• **About this task**:
In your copy, each record should read exactly as it does below, and no pictures should be present.
Exercise materials Block Start
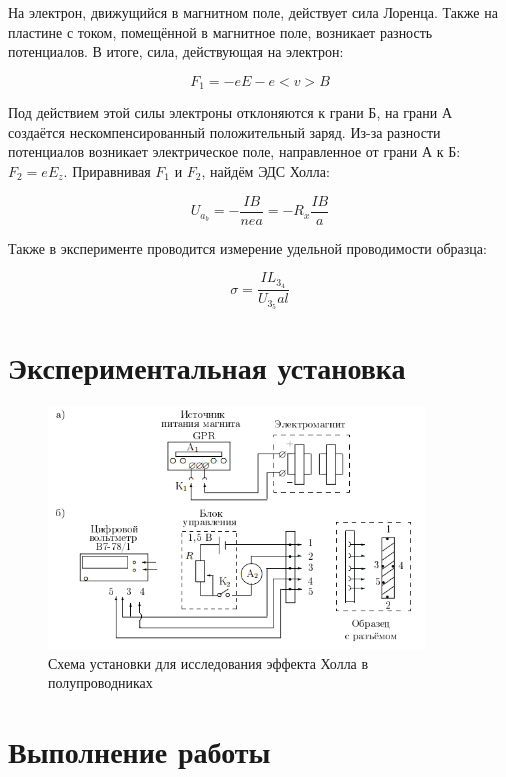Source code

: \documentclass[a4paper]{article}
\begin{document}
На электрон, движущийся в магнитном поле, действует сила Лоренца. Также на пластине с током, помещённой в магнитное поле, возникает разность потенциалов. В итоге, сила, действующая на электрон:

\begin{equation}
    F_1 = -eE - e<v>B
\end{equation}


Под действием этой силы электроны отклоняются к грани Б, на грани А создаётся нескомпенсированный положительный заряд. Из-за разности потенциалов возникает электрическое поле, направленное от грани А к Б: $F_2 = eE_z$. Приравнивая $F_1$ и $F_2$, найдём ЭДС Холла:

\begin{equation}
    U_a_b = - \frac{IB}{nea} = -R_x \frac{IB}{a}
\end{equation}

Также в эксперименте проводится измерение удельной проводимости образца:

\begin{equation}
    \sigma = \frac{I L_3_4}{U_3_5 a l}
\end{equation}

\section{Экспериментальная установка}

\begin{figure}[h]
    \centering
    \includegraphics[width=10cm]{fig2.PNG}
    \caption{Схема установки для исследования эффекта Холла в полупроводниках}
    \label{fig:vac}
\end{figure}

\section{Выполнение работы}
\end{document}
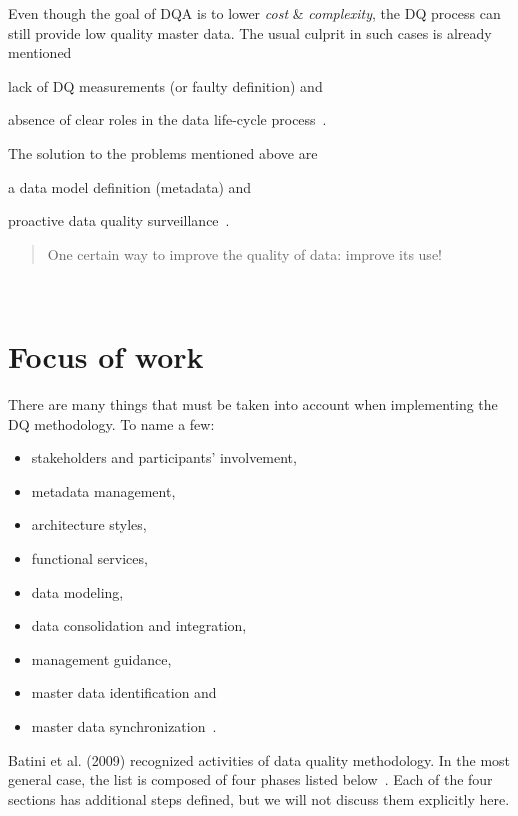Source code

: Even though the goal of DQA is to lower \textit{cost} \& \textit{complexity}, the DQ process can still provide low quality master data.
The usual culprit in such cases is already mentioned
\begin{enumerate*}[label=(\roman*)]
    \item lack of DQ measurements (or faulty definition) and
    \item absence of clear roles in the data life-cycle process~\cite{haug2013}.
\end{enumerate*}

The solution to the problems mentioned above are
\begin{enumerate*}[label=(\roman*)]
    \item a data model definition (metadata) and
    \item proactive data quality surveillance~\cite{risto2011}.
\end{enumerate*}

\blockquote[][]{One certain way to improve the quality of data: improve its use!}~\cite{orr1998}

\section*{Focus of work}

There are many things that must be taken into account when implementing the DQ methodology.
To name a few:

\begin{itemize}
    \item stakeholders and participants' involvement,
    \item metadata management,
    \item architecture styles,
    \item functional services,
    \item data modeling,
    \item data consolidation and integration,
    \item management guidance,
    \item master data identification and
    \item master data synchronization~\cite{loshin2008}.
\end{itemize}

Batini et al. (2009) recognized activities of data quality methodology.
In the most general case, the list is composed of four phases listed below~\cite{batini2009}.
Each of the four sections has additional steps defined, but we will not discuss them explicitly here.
Exercise materials Block End
• **Worked solution**:
Source code

: \documentclass[a4paper]{article}
\begin{document}
На электрон, движущийся в магнитном поле, действует сила Лоренца. Также на пластине с током, помещённой в магнитное поле, возникает разность потенциалов. В итоге, сила, действующая на электрон:

\begin{equation}
    F_1 = -eE - e<v>B
\end{equation}


Под действием этой силы электроны отклоняются к грани Б, на грани А создаётся нескомпенсированный положительный заряд. Из-за разности потенциалов возникает электрическое поле, направленное от грани А к Б: $F_2 = eE_z$. Приравнивая $F_1$ и $F_2$, найдём ЭДС Холла:

\begin{equation}
    U_a_b = - \frac{IB}{nea} = -R_x \frac{IB}{a}
\end{equation}

Также в эксперименте проводится измерение удельной проводимости образца:

\begin{equation}
    \sigma = \frac{I L_3_4}{U_3_5 a l}
\end{equation}

\section{Экспериментальная установка}

\begin{figure}[h]
    \centering
    \includegraphics[width=10cm]{fig2.PNG}
    \caption{Схема установки для исследования эффекта Холла в полупроводниках}
    \label{fig:vac}
\end{figure}

\section{Выполнение работы}
\end{document}
Source code

: Even though the goal of DQA is to lower \textit{cost} \& \textit{complexity}, the DQ process can still provide low quality master data.
The usual culprit in such cases is already mentioned
\begin{enumerate*}[label=(\roman*)]
    \item lack of DQ measurements (or faulty definition) and
    \item absence of clear roles in the data life-cycle process~\cite{haug2013}.
\end{enumerate*}

The solution to the problems mentioned above are
\begin{enumerate*}[label=(\roman*)]
    \item a data model definition (metadata) and
    \item proactive data quality surveillance~\cite{risto2011}.
\end{enumerate*}

\blockquote[][]{One certain way to improve the quality of data: improve its use!}~\cite{orr1998}

\section*{Focus of work}

There are many things that must be taken into account when implementing the DQ methodology.
To name a few:

\begin{itemize}
    \item stakeholders and participants' involvement,
    \item metadata management,
    \item architecture styles,
    \item functional services,
    \item data modeling,
    \item data consolidation and integration,
    \item management guidance,
    \item master data identification and
    \item master data synchronization~\cite{loshin2008}.
\end{itemize}

Batini et al. (2009) recognized activities of data quality methodology.
In the most general case, the list is composed of four phases listed below~\cite{batini2009}.
Each of the four sections has additional steps defined, but we will not discuss them explicitly here.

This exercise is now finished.